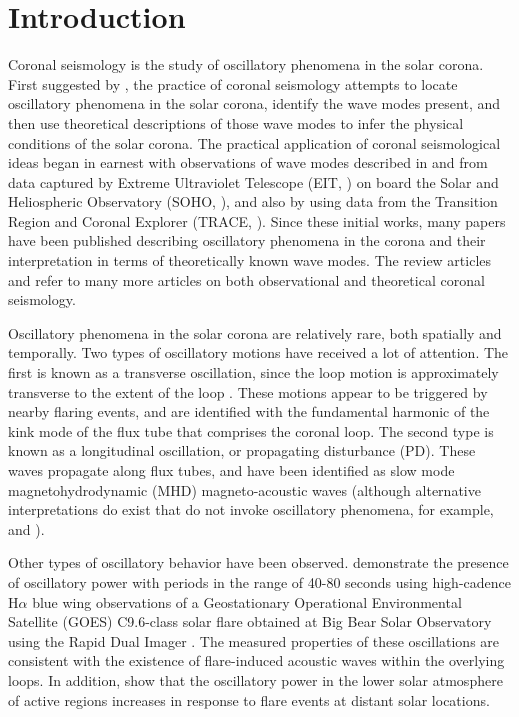 \documentclass[onecolumn]{emulateapj}
\newcommand{\BF}{ }
\begin{document}
\section{Introduction}\label{sec:int}
Coronal seismology is the study of oscillatory phenomena in the solar
corona.  First suggested by \cite{1970PASJ...22..341U}, the practice
of coronal seismology attempts to locate oscillatory phenomena in the
solar corona, identify the wave modes present, and then use
theoretical descriptions of those wave modes to infer the physical
conditions of the solar corona.  The practical application of coronal
seismological ideas began in earnest with observations of wave modes
{\BF described in \cite{1998ApJ...501L.217D} and
  \cite{1999SoPh..186..207B} from data captured by Extreme Ultraviolet
  Telescope (EIT, \citealp{1995SoPh..162..291D}) on board the Solar and Heliospheric
  Observatory (SOHO, \citealp{1995SoPh..162....1D}), and also by
  \citep{1999ApJ...520..880A} using data from the Transition Region
  and Coronal Explorer (TRACE, \citealp{1999SoPh..187..229H}).  Since these initial works,
  many papers have been published describing oscillatory phenomena in
  the corona and their interpretation in terms of theoretically known
  wave modes.  The review articles \cite{lrsp-2005-3} and
  \cite{2012RSPTA.370.3193D} refer to many more articles on both
  observational and theoretical coronal seismology}.

Oscillatory phenomena in the solar corona are relatively rare, both
spatially and temporally.  Two types of oscillatory motions have
received a lot of attention.  The first is known as a transverse
oscillation, since the loop motion is approximately transverse to the
extent of the loop \citep{1999Sci...285..862N}.  These motions appear
to be triggered by nearby flaring events, and are identified with the
fundamental harmonic of the kink mode of the flux tube that comprises
the coronal loop.  The second type is known as a longitudinal
oscillation, or propagating disturbance (PD).  These waves propagate
along flux tubes, and have been identified as slow mode
magnetohydrodynamic (MHD) magneto-acoustic waves (although alternative
interpretations do exist that do not invoke oscillatory phenomena, for
example, \citealp*{0004-637X-722-2-1013} and
\citealp*{2041-8205-727-2-L37}).  

Other types of oscillatory behavior have been observed.
\cite{2005ApJ...620.1101M} demonstrate the presence of oscillatory
power with periods in the range of 40-80 seconds using high-cadence
H$\alpha$ blue wing observations of a Geostationary Operational
Environmental Satellite (GOES) C9.6-class solar flare obtained at Big
Bear Solar Observatory using the Rapid Dual Imager
\citep{2000SoPh..193..259P, 2007A&A...473..943J}. The measured
properties of these oscillations are consistent with the existence of
flare-induced acoustic waves within the overlying loops.  In addition,
\cite{2013ApJ...772...54A} show that the oscillatory power in the
lower solar atmosphere of active regions increases in response to
flare events at distant solar locations.
\end{document}
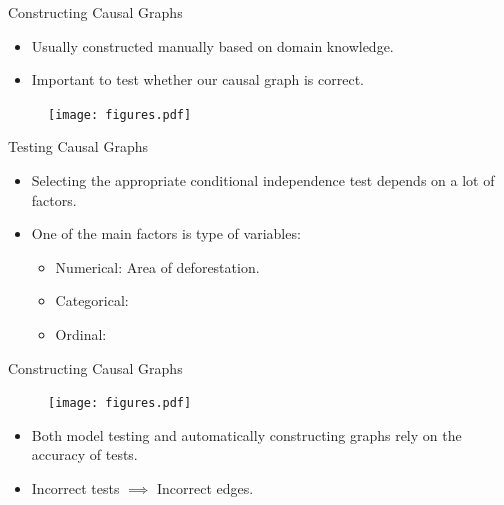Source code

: \documentclass[aspectratio=169]{beamer}
\begin{document}
\begin{frame}{Constructing Causal Graphs}

\vspace{2em}

\begin{itemize}
	\item Usually constructed manually based on domain knowledge.
	\item Important to test whether our causal graph is correct.
\end{itemize}

\vspace{1em}

\begin{figure}
	\center
	\texttt{[image: figures.pdf]}
\end{figure}
	
\end{frame}

\begin{frame}{Testing Causal Graphs}
	\begin{itemize}
		\item Selecting the appropriate conditional independence test depends on a
	lot of factors.
		\item One of the main factors is type of variables:
			\begin{itemize}
				\item Numerical: Area of deforestation.
				\item Categorical: 
				\item Ordinal:
			\end{itemize}
	\end{itemize}

	\vspace{2em}
		
\end{frame}

\begin{frame}{Constructing Causal Graphs}
	\begin{figure}
		\center
		\texttt{[image: figures.pdf]}
	\end{figure}

	\begin{itemize}
		\item Both model testing and automatically constructing graphs rely on the accuracy of tests.
		\item Incorrect tests $ \implies $ Incorrect edges.
	\end{itemize}

	\vspace{0.5em}
	
\end{frame}
\end{document}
┄┄┄┄┄┄┄┄┄┄┄┄┄┄┄┄┄┄┄┄
The answer is a count and nothing more: lines above that contain "known".

3